▸ **YOUR OBJECTIVE**
Retype the data exactly, so that every line matches the original.

INPUT below:

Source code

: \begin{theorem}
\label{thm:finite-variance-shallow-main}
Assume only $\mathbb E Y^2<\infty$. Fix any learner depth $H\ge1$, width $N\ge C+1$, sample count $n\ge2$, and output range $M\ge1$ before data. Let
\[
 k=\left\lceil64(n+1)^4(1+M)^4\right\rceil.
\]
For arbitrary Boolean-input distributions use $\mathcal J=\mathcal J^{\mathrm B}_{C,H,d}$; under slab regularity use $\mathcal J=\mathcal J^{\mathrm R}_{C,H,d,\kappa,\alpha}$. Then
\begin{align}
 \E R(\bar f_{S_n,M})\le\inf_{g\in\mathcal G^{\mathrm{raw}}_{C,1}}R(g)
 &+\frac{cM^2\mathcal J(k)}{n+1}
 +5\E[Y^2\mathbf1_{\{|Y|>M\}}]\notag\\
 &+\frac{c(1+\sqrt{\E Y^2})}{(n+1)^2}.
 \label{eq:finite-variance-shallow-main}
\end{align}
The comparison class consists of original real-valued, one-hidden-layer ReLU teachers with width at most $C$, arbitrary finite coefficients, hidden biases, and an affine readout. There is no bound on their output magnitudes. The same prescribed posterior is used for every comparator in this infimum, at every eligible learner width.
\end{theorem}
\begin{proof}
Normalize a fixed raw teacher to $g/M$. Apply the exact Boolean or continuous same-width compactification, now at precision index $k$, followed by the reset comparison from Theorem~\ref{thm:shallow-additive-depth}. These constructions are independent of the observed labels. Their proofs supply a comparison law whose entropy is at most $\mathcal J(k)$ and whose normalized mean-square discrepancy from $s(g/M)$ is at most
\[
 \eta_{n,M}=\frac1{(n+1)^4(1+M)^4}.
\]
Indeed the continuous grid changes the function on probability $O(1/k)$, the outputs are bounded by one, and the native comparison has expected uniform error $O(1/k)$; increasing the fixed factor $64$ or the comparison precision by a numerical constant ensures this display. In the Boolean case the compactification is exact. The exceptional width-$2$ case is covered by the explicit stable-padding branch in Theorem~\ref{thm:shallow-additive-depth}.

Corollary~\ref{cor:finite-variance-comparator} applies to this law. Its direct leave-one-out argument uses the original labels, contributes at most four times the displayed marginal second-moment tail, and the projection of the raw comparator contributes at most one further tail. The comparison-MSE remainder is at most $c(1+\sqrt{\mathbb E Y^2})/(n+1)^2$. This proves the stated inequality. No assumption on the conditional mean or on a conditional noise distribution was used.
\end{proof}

End of INPUT.

▸ **EXERCISE RESULT**
Source code

: \begin{theorem}
\label{thm:finite-variance-shallow-main}
Assume only $\mathbb E Y^2<\infty$. Fix any learner depth $H\ge1$, width $N\ge C+1$, sample count $n\ge2$, and output range $M\ge1$ before data. Let
\[
 k=\left\lceil64(n+1)^4(1+M)^4\right\rceil.
\]
For arbitrary Boolean-input distributions use $\mathcal J=\mathcal J^{\mathrm B}_{C,H,d}$; under slab regularity use $\mathcal J=\mathcal J^{\mathrm R}_{C,H,d,\kappa,\alpha}$. Then
\begin{align}
 \E R(\bar f_{S_n,M})\le\inf_{g\in\mathcal G^{\mathrm{raw}}_{C,1}}R(g)
 &+\frac{cM^2\mathcal J(k)}{n+1}
 +5\E[Y^2\mathbf1_{\{|Y|>M\}}]\notag\\
 &+\frac{c(1+\sqrt{\E Y^2})}{(n+1)^2}.
 \label{eq:finite-variance-shallow-main}
\end{align}
The comparison class consists of original real-valued, one-hidden-layer ReLU teachers with width at most $C$, arbitrary finite coefficients, hidden biases, and an affine readout. There is no bound on their output magnitudes. The same prescribed posterior is used for every comparator in this infimum, at every eligible learner width.
\end{theorem}
\begin{proof}
Normalize a fixed raw teacher to $g/M$. Apply the exact Boolean or continuous same-width compactification, now at precision index $k$, followed by the reset comparison from Theorem~\ref{thm:shallow-additive-depth}. These constructions are independent of the observed labels. Their proofs supply a comparison law whose entropy is at most $\mathcal J(k)$ and whose normalized mean-square discrepancy from $s(g/M)$ is at most
\[
 \eta_{n,M}=\frac1{(n+1)^4(1+M)^4}.
\]
Indeed the continuous grid changes the function on probability $O(1/k)$, the outputs are bounded by one, and the native comparison has expected uniform error $O(1/k)$; increasing the fixed factor $64$ or the comparison precision by a numerical constant ensures this display. In the Boolean case the compactification is exact. The exceptional width-$2$ case is covered by the explicit stable-padding branch in Theorem~\ref{thm:shallow-additive-depth}.

Corollary~\ref{cor:finite-variance-comparator} applies to this law. Its direct leave-one-out argument uses the original labels, contributes at most four times the displayed marginal second-moment tail, and the projection of the raw comparator contributes at most one further tail. The comparison-MSE remainder is at most $c(1+\sqrt{\mathbb E Y^2})/(n+1)^2$. This proves the stated inequality. No assumption on the conditional mean or on a conditional noise distribution was used.
\end{proof}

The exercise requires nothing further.